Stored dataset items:
[Start of Attachment]

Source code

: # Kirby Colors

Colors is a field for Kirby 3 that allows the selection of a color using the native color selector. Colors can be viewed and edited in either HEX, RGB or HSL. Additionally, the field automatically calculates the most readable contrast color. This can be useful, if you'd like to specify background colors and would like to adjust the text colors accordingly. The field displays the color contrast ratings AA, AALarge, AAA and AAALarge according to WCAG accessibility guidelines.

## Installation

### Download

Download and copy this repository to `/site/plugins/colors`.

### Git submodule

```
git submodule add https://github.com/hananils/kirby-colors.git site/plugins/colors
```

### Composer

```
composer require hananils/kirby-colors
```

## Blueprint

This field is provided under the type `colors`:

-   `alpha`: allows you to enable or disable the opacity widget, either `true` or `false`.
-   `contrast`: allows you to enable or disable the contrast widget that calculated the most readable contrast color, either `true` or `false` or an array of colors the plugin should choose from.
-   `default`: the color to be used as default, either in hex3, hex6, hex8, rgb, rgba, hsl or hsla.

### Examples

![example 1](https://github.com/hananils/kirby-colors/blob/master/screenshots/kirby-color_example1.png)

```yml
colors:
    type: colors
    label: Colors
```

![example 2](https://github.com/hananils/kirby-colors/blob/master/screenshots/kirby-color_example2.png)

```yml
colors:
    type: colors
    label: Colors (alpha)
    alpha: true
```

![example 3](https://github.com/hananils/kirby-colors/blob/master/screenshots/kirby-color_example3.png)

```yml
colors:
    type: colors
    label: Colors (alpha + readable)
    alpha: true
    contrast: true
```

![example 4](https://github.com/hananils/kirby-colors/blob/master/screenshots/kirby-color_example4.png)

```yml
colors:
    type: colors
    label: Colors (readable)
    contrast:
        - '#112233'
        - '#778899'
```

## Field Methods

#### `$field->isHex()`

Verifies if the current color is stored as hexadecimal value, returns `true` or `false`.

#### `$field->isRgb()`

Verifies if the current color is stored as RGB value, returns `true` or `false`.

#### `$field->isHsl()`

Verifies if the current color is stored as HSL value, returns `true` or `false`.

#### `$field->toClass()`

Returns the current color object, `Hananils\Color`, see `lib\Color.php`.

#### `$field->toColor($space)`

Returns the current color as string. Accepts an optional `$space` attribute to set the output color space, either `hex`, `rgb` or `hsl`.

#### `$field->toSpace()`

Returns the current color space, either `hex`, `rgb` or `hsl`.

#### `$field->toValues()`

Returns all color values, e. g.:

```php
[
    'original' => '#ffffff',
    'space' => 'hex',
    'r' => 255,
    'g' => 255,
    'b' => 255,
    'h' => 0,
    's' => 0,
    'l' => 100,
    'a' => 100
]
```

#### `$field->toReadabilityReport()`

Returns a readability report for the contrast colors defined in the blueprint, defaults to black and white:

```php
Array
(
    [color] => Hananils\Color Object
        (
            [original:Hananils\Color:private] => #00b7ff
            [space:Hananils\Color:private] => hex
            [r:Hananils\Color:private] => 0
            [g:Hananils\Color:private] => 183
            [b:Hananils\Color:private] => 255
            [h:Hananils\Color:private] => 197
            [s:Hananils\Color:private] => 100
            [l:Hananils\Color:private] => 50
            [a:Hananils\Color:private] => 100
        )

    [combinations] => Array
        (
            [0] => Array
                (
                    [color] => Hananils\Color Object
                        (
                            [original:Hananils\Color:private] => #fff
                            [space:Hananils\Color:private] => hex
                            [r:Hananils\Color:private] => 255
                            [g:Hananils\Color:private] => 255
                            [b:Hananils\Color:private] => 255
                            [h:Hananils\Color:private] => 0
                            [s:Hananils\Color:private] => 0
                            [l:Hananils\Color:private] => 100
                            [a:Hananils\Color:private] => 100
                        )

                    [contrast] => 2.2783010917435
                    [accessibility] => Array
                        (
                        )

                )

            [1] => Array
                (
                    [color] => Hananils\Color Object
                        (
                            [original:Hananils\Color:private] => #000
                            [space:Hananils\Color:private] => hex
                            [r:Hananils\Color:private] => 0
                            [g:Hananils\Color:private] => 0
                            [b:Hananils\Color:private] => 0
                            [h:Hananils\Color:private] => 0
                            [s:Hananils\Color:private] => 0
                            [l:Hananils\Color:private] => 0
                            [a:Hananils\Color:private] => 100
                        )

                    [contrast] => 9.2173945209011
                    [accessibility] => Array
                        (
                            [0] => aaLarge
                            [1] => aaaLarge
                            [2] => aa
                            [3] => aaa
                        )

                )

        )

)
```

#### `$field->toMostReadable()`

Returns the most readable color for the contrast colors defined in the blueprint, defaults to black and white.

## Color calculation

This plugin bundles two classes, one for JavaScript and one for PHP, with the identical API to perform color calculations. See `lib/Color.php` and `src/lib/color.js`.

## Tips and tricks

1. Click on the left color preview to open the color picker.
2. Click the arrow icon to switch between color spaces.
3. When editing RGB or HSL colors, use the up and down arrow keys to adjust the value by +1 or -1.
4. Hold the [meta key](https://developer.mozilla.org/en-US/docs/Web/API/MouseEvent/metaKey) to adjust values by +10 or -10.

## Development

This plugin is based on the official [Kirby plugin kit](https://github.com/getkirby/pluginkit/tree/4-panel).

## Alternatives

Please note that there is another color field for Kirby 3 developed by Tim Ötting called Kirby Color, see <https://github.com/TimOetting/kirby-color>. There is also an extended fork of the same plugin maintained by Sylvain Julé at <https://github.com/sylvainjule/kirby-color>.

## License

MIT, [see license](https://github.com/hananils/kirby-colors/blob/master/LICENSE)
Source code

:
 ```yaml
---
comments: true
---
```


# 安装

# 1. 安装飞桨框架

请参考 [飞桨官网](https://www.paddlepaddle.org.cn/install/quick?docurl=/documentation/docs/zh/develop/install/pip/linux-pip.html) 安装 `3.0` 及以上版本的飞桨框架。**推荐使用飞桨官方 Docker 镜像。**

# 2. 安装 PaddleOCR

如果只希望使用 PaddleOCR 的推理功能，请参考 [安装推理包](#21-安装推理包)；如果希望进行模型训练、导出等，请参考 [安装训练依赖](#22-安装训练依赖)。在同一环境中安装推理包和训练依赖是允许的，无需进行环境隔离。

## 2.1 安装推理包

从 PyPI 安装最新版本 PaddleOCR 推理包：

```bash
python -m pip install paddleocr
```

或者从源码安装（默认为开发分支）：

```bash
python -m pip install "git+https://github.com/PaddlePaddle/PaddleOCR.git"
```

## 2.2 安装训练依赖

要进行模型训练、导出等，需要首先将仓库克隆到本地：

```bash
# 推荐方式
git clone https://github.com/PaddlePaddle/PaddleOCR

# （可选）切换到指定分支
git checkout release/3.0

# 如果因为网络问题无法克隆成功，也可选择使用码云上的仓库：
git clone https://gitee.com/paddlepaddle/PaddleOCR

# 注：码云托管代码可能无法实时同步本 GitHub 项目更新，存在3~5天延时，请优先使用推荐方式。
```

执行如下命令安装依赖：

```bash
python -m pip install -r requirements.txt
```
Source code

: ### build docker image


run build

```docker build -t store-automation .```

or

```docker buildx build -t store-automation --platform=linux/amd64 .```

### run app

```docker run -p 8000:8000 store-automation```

[End of Attachment]

Required action:
All lines above that include the word "enable" must be copied into the answer.

Solution for this task:
-   `alpha`: allows you to enable or disable the opacity widget, either `true` or `false`.
-   `contrast`: allows you to enable or disable the contrast widget that calculated the most readable contrast color, either `true` or `false` or an array of colors the plugin should choose from.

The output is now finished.